# Topic 14 Logistic Regression & K-Nearest Neighbour (kNN) for Classification

This topic provides a brief introduction to two ML methods used for classification; Logistic Regression and K-Nearest Neighbour. The topic includes an example on predicting the direction of stock price movement to illustrate the application of R for these two models.

## 14.1 Logistic Regression

• Logistic Regression belongs to the class of generalised linear models (glms)generalised linear models (glms)

• Used to model data with a dichotomous response variable.

• Logistic regression models the conditional probability of the response variable rather than its value.

• A logit link function, defined as $$logit\,p=log[p/(1-p)]$$, is used to transform the output of a linear regression to be suitable for probabilities.

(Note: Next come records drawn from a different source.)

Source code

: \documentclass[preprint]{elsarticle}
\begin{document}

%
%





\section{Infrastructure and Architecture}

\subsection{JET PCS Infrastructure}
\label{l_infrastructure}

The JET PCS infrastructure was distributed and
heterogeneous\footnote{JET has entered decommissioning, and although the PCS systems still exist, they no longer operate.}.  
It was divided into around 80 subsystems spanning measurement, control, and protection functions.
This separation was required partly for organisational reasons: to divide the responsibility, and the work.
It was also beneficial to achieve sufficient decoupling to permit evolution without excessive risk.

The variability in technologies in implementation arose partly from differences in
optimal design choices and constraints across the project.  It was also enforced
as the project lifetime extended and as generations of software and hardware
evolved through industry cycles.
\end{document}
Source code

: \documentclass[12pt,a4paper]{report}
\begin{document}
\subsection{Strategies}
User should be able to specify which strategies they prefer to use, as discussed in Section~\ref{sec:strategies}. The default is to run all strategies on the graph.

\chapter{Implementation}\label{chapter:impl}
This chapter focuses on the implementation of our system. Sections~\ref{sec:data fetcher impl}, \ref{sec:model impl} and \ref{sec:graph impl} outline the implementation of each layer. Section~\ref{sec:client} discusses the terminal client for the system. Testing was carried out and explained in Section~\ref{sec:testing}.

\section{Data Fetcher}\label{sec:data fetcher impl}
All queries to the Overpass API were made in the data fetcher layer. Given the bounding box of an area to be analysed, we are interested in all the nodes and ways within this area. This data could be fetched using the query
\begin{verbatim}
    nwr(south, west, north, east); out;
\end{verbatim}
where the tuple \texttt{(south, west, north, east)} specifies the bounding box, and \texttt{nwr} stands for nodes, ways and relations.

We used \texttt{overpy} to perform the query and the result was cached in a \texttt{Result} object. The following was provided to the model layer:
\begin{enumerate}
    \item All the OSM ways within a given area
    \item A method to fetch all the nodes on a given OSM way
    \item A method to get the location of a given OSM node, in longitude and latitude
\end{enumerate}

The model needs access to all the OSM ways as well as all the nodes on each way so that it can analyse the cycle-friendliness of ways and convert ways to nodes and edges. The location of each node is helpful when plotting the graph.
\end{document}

• A linear model for these transformed probabilities can be setup as

$$$logit\,p=\beta_{0}+\beta_{1}x_{1}+\beta_{2}x_{2}+\ldots\beta_{k}x_{x} \tag{14.1}$$$
• R provides the glm function for modelling generalised linear models including the logistic regression model
• We will use the caret package to model logistic regression later in this topic.
• See Hastie et al. (2013) and Boehmke & Greenwell (2019) for further details on logistic regression.

## 14.2 K-Nearest Neighbour

### Nearest Neighbour classification (Quick Introduction)

• Idea: Things that are alike are likely to have similar properties.

• ML uses this principle to classify data by placing it in the same category or similar, or “nearest” neighbours.

• Computers apply a human like ability to recall past experiences to make conclusions about current circumstances.

• Nearest neighbour methods are based on a simple idea, yet they can be extremely powerful.

• In general, well suited for classification tasks.

• If a concept is difficult to define, but you know it when you see it, then nearest neighbours might be appropriate.

• If the data is noisy and thus no clear distinction exists among the groups, nearest neighbour algorithms may struggle to identify the class boundaries.

### k-NN Algorithm

• K-nearest neighbor (KNN) is a very simple algorithm in which each observation is predicted based on its “similarity” to other observations.

• The letter k is a variable term implying that any number of nearest neighbors could be used.

• After choosing k, the algorithm requires a training dataset made up of examples that have been classified into several categories, as labeled by a nominal variable

• Unlike most methods in ML, KNN is a memory-based algorithm and cannot be summarized by a closed-form model.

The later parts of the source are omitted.